Managing HP Serviceguard for Linux, Eighth Edition, March 2008

Understanding Hardware Configurations for Serviceguard for Linux
Redundancy of Cluster Components
Chapter 226
Redundancy of Cluster Components
In order to provide a high level of availability, a typical cluster uses
redundant system components, for example two or more SPUs and two or
more independent disks. Redundancy eliminates single points of failure.
In general, the more redundancy, the greater your access to applications,
data, and supportive services in the event of a failure. In addition to
hardware redundancy, you need software support to enable and control
the transfer of your applications to another SPU or network after a
failure. Serviceguard provides this support as follows:
In the case of LAN failure, the Linux bonding facility provides a
standby LAN, or Serviceguard moves packages to another node.
In the case of SPU failure, your application is transferred from a
failed SPU to a functioning SPU automatically and in a minimal
amount of time.
For software failures, an application can be restarted on the same
node or another node with minimum disruption.
Serviceguard also gives you the advantage of easily transferring control
of your application to another SPU in order to bring the original SPU
down for system administration, maintenance, or version upgrades.

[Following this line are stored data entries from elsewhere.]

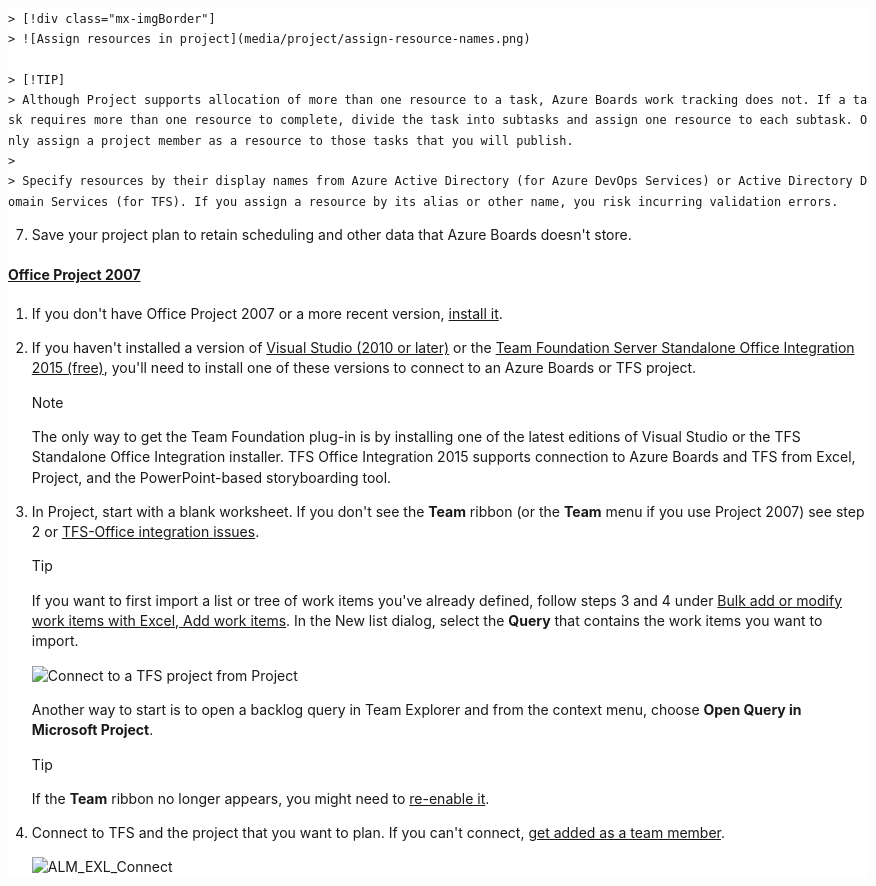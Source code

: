     > [!div class="mx-imgBorder"]  
    > ![Assign resources in project](media/project/assign-resource-names.png)

    > [!TIP]  
    > Although Project supports allocation of more than one resource to a task, Azure Boards work tracking does not. If a task requires more than one resource to complete, divide the task into subtasks and assign one resource to each subtask. Only assign a project member as a resource to those tasks that you will publish.
    >
    > Specify resources by their display names from Azure Active Directory (for Azure DevOps Services) or Active Directory Domain Services (for TFS). If you assign a resource by its alias or other name, you risk incurring validation errors.

7.  Save your project plan to retain scheduling and other data that Azure Boards doesn't store.

#### [Office Project 2007](#tab/office-2007/)

1.  If you don't have Office Project 2007 or a more recent version, [install it](https://products.office.com/project).

1.  If you haven't installed a version of [Visual Studio (2010 or later)](https://visualstudio.microsoft.com/downloads/download-visual-studio-vs) or the [Team Foundation Server Standalone Office Integration 2015 (free)](https://visualstudio.microsoft.com/downloads/#team-foundation-server-office-integration-2015-update-3-1), you'll need to install one of these versions to connect to an Azure Boards or TFS project.

    > [!NOTE]  
    > The only way to get the Team Foundation plug-in is by installing one of the latest editions of Visual Studio or the TFS Standalone Office Integration installer. TFS Office Integration 2015 supports connection to Azure Boards and TFS from Excel, Project, and the PowerPoint-based storyboarding tool.

1.  In Project, start with a blank worksheet. If you don't see the **Team** ribbon (or the **Team** menu if you use Project 2007) see step 2 or [TFS-Office integration issues](tfs-office-integration-issues.md).

    > [!TIP]  
    > If you want to first import a list or tree of work items you've already defined, follow steps 3 and 4 under [Bulk add or modify work items with Excel, Add work items](bulk-add-modify-work-items-excel.md#add-work-items). In the New list dialog, select the **Query** that contains the work items you want to import.

    ![Connect to a TFS project from Project](media/create-your-backlog-tasks-using-project/IC658311.png)

    Another way to start is to open a backlog query in Team Explorer and from the context menu, choose **Open Query in Microsoft Project**.

    > [!TIP]  
    > If the **Team** ribbon no longer appears, you might need to [re-enable it](/visualstudio/vsto/how-to-re-enable-a-vsto-add-in-that-has-been-disabled).

1.  Connect to TFS and the project that you want to plan. If you can't connect, [get added as a team member](../../../organizations/settings/add-teams.md).

    ![ALM_EXL_Connect](media/create-your-backlog-tasks-using-project/IC680074.png)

The current maximum number of nodes supported in a Serviceguard
Linux cluster is 16 depending on configuration. SCSI disk arrays can be
connected to a maximum of four nodes at a time on a shared bus; a
FibreChannel connection lets you employ up to 16 nodes. HP-supported
disk arrays can be simultaneously connected to multiple nodes.
The guidelines for package failover depend on the type of disk technology
in the cluster. For example, a package that accesses data on a SCSI disk
array can fail over to a maximum of four nodes. A package that accesses
data from a disk in a cluster using FibreChannel disk technology can be
configured for failover among 16 nodes.
A package that does not access data from a disk on a shared bus can be
configured to fail over to as many nodes as you have configured in the
cluster, (currently a maximum of 16), regardless of disk technology. For
instance, if a package only runs local executables, it can be configured to
fail over to all nodes in the cluster that have local copies of those
executables, regardless of the type of disk connectivity.